Le « Carrefour 2014 », dirigé par le vicaire David Pileggi, à la tête de l’Église du Christ de Jérusalem, la plus ancienne église protestante du Moyen Orient [une église avec des idées
« sionistes » qui précèdent Theodor Herzl] devait accueillir 100 chrétiens d’Egypte, de Jordanie et d’Irak (ainsi que plusieurs réfugiés arméniens et iraniens). Le « Vicaire de Bagdad », Andrew White, était l’invité d’honneur de cet événement.

Quarante des participants avaient besoin de visas d’entrée en Israël.

Même si Pileggi avait soumis les demandes de visa sept semaines à l’avance et a déclaré dans une entrevue qu’il pourrait se porter garant pour tous ses invités, seulement 20 visas ont été délivrés – sous la pression et seulement 48 heures avant le début de la conférence.

Six Iraniens convertis au christianisme, tous des citoyens britanniques et qui donc n’avaient pas besoin d’un visa, ont été arrêtés à l’aéroport international Ben Gurion et expulsés quelques jours plus tard.

Le fonctionnaire a déclaré que ce n’était pas raisonnable qu’Israël – qui a réussi à établir un système pour que 10 000 de ses citoyens musulmans puissent quitter le pays chaque année via la Jordanie, recevoir un passeport à utilisation unique du royaume hachémite, et voyager à la Mecque pour accomplir leur obligation religieuse de le hajj dans un pays ennemi – « mais en même temps empêche les chrétiens du Moyen Orient de venir en Terre sainte ».

Un porte-parole de l’Autorité de la population et des migrations du ministère de l’Intérieur a déclaré au Times of Israel, en réponse aux plaintes initiales, que « leur entrée n’a pas été refusée, mais plutôt leur demande de le faire comme un groupe de touristes, car les groupes de touristes font l’objet de réglementations différentes et ils n’entraient pas dans le cadre de ces règlements. »

« Il leur a été expliqué depuis le début qu’ils devaient présenter des demandes standard… mais ils ont continué à traiter avec le département de voyage en groupe ».

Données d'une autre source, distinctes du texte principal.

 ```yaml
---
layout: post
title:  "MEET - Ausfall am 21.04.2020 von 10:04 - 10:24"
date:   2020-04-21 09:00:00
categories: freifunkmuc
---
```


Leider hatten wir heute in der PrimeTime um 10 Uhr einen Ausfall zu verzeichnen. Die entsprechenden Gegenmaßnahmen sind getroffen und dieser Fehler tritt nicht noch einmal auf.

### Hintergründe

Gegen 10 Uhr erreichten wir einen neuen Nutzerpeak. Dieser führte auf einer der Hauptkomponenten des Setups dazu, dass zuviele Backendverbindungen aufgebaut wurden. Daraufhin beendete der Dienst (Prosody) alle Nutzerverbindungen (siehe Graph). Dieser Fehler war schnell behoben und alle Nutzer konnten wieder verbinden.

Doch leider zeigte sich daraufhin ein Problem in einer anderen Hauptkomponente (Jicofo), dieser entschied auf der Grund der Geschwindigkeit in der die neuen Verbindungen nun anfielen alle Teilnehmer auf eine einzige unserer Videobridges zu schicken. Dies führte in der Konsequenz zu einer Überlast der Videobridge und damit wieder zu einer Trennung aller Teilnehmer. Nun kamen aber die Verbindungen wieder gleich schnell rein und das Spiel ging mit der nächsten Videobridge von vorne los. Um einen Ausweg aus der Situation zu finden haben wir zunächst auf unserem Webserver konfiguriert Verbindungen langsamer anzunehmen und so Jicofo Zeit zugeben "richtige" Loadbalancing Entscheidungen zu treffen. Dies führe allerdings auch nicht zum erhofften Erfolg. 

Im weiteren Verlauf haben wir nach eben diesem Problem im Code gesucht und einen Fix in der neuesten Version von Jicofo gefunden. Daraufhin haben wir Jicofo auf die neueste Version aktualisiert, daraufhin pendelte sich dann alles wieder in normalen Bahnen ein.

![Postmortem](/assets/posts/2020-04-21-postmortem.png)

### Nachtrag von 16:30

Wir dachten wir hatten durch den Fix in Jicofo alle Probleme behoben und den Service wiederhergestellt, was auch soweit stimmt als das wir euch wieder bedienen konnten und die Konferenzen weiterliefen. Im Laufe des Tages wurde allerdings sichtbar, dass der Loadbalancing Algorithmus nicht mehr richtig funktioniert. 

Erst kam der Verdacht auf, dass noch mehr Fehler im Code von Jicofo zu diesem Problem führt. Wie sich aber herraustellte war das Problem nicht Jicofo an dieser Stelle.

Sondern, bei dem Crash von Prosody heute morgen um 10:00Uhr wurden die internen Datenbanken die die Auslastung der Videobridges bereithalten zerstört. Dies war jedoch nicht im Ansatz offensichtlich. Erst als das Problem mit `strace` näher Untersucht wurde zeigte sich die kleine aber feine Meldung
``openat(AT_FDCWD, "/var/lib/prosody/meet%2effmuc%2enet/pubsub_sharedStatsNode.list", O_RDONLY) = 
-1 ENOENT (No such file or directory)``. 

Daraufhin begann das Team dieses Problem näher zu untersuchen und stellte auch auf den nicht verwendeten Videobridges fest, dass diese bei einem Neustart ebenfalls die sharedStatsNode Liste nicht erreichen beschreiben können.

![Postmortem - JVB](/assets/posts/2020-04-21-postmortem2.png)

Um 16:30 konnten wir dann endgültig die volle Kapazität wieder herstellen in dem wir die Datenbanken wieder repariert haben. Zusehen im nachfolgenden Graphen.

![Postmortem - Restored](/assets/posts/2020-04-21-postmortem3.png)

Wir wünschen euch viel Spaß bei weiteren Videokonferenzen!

Le fonctionnaire anonyme, faisant écho à une déclaration de Pileggi, a qualifié l’explication d’« absurde ».

En outre, a-t-il continué, citer des problèmes de sécurité pour ne pas leur permettre d’entrer en Israël est dans ce cas « utiliser le nom de la sécurité en vain ».

Il explique qu’il comprend la situation sécuritaire « et n’accepte toujours pas que ce soit le problème ».

Plusieurs agences de voyages qui s’occupent du tourisme chrétien des pays en développement ont jusqu’à présent refusé de parler à découvert de la difficulté d’obtenir des visas, citant de possibles représailles des autorités.

« Traiter [les demandes de visa pour les Arabes chrétiens] », a déclaré un agent de voyages qui a refusé d’être identifié, « est un
cauchemar ».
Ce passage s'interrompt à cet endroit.